EXERCISE REQUIREMENTS: "кнопки" is the word to look for; say how many lines of the listing below contain it, and nothing else.

━━━

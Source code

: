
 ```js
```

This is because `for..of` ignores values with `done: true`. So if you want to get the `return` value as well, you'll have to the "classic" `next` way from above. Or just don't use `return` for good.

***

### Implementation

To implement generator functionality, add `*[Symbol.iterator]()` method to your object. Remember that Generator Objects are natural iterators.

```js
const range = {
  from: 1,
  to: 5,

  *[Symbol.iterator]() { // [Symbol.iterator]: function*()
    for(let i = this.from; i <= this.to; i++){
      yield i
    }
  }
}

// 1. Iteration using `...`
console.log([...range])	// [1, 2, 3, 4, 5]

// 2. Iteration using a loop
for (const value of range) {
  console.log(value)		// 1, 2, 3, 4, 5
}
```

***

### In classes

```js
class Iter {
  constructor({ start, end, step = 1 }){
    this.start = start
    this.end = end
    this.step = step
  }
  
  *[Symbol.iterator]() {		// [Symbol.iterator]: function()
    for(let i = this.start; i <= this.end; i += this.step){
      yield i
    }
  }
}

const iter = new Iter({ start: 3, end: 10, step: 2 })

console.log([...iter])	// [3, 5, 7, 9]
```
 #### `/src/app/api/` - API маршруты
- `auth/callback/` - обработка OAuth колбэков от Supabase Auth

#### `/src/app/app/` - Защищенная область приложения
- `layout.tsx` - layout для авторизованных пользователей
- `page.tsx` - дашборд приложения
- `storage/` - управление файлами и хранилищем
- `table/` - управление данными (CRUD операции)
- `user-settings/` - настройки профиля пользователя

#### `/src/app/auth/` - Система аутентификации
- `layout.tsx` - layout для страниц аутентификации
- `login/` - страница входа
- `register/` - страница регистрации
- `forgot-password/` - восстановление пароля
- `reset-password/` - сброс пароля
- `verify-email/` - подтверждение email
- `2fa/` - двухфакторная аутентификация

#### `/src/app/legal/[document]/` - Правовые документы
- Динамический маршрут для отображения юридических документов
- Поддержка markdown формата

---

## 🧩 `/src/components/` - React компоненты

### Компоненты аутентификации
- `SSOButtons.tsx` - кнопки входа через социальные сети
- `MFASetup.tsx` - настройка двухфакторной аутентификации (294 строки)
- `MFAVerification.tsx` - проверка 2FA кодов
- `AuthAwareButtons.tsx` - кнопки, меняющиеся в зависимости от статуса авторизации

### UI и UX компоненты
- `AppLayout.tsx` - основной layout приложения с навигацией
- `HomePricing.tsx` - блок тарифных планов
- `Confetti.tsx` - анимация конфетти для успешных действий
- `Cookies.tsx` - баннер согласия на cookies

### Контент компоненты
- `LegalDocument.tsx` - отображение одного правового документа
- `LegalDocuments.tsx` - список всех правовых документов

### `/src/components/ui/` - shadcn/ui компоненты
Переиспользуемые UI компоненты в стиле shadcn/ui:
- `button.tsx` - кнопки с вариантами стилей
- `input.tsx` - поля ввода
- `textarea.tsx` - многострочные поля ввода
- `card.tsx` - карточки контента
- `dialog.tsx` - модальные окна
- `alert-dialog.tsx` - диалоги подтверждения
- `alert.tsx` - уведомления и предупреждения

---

━━━

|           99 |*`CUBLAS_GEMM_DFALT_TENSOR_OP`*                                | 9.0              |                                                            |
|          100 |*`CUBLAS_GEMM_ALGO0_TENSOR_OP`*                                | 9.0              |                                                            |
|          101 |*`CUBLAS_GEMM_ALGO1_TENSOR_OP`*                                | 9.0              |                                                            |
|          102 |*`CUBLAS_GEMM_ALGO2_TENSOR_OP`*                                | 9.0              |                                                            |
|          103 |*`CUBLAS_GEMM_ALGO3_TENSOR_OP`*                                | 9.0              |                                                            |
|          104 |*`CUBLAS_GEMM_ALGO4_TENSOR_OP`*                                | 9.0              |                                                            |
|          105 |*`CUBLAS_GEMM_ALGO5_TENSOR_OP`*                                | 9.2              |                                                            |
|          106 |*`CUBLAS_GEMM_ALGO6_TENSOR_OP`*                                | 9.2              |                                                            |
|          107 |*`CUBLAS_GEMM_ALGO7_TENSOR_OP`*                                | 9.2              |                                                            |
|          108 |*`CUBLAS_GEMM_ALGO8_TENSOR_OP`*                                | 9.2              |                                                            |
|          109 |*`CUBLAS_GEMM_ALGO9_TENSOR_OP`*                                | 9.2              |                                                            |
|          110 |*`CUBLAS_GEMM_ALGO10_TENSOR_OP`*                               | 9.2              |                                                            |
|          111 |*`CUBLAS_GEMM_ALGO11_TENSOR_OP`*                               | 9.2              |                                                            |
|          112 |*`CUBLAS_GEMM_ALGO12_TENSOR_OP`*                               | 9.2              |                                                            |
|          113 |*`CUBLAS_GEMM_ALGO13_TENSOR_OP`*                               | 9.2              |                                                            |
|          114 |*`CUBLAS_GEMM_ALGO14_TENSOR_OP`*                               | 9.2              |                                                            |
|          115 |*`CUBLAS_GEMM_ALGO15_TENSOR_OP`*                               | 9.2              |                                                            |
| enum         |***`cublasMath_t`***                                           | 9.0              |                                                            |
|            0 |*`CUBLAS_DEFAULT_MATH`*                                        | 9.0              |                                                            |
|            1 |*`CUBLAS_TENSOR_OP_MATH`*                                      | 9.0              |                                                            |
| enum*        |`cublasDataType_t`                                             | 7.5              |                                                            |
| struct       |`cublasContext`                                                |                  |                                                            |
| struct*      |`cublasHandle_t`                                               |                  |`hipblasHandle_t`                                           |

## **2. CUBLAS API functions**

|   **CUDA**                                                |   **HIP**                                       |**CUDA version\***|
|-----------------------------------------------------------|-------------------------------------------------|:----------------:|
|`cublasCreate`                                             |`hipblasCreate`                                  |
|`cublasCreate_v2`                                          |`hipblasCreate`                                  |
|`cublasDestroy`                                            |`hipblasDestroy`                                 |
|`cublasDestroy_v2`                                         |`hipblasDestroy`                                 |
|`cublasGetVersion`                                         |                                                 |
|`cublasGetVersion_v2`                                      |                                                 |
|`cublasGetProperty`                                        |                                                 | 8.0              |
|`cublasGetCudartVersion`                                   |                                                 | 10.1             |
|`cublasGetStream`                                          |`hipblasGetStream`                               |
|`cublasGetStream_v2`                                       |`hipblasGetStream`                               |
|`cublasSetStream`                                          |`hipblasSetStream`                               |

━━━

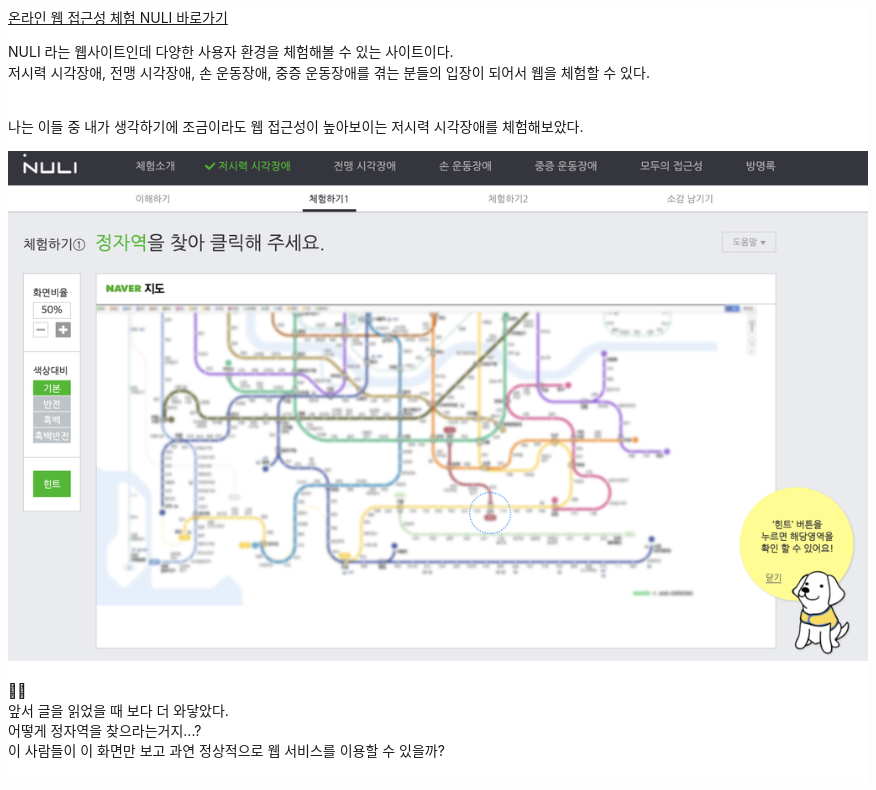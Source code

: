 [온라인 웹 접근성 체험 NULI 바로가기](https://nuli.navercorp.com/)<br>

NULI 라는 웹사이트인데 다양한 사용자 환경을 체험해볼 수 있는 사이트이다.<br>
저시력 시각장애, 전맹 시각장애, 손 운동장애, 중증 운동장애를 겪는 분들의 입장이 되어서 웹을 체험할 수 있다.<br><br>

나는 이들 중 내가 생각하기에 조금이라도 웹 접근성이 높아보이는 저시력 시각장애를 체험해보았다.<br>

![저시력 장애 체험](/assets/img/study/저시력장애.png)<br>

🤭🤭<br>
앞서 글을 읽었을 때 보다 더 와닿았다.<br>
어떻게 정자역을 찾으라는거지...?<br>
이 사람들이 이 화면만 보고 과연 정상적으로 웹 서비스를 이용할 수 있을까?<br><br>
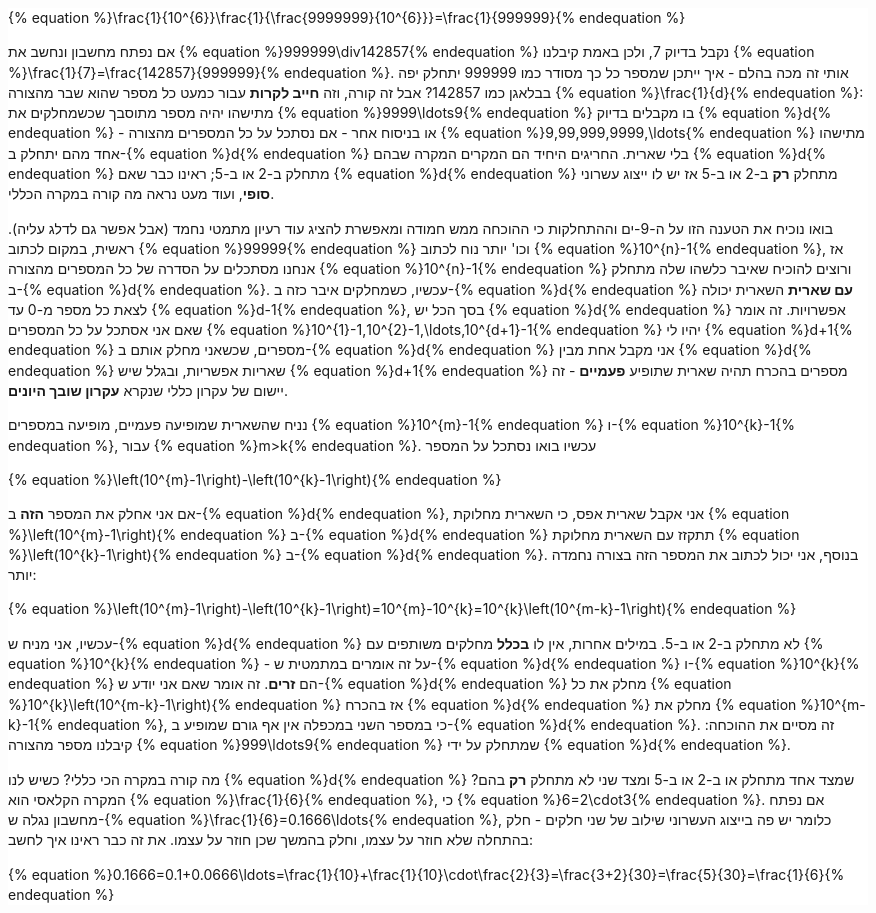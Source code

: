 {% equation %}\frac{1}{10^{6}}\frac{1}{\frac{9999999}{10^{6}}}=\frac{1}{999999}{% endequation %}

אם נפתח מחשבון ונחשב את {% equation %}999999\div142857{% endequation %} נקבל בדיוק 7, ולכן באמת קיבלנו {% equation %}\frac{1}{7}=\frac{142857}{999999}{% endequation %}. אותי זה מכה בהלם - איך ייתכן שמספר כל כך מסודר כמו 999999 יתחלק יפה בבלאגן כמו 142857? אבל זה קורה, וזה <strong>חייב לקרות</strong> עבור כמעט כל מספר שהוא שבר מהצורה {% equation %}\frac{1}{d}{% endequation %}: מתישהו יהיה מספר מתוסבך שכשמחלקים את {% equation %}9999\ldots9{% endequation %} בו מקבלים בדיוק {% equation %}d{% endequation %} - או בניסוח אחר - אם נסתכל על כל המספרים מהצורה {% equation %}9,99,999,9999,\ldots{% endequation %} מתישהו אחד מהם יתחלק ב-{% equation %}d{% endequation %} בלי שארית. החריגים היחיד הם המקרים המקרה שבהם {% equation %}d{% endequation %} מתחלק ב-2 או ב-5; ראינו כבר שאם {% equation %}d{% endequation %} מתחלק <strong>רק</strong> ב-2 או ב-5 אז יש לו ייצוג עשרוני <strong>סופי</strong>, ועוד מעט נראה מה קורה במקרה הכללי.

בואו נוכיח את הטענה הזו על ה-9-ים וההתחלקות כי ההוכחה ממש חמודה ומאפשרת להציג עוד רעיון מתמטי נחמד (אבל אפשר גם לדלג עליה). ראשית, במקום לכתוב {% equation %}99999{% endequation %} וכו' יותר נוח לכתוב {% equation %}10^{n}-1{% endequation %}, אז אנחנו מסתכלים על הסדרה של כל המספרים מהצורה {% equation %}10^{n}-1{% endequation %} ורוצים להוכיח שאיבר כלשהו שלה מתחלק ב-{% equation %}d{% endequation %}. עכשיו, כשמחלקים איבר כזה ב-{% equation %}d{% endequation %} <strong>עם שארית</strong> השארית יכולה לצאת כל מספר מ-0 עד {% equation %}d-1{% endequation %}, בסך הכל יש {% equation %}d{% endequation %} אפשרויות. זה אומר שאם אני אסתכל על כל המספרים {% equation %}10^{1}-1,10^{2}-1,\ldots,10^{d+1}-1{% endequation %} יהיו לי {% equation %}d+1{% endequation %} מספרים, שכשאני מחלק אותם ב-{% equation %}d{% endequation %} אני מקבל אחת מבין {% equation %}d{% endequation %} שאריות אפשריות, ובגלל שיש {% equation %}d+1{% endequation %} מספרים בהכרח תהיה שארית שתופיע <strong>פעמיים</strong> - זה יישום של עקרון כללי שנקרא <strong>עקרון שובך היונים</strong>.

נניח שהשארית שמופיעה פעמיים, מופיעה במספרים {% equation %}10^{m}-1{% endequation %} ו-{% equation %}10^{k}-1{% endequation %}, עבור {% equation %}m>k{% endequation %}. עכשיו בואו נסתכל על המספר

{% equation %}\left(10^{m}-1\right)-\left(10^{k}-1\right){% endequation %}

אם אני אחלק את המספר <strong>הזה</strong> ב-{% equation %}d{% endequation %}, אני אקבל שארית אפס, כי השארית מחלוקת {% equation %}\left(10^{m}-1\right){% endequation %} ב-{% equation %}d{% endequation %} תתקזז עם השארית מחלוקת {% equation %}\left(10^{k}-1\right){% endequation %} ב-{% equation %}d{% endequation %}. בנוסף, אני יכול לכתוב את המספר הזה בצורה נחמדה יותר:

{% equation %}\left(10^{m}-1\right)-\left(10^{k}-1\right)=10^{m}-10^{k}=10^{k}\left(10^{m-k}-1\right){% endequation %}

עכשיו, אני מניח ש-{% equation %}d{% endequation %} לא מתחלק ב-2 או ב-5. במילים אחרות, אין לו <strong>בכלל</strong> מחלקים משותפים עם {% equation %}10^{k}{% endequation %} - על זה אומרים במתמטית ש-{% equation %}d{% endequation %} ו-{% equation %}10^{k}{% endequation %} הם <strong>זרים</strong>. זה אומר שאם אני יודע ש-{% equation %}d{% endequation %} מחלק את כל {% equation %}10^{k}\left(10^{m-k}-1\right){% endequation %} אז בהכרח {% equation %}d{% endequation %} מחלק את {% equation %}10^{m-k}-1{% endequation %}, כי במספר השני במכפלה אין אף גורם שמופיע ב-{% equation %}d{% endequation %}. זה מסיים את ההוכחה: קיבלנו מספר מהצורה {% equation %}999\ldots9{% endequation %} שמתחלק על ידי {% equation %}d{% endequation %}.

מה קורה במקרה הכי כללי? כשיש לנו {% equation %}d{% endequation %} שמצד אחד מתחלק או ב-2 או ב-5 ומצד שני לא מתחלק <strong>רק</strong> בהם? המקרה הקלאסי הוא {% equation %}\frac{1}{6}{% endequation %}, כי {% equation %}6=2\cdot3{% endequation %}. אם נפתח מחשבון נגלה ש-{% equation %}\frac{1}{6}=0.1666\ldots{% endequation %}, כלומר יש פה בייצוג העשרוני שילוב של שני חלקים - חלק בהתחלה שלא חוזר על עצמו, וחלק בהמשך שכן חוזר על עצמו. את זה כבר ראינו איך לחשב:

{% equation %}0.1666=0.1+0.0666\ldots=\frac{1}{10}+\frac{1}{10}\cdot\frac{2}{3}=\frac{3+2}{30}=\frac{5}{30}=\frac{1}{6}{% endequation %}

━━━

SOLUTION: 3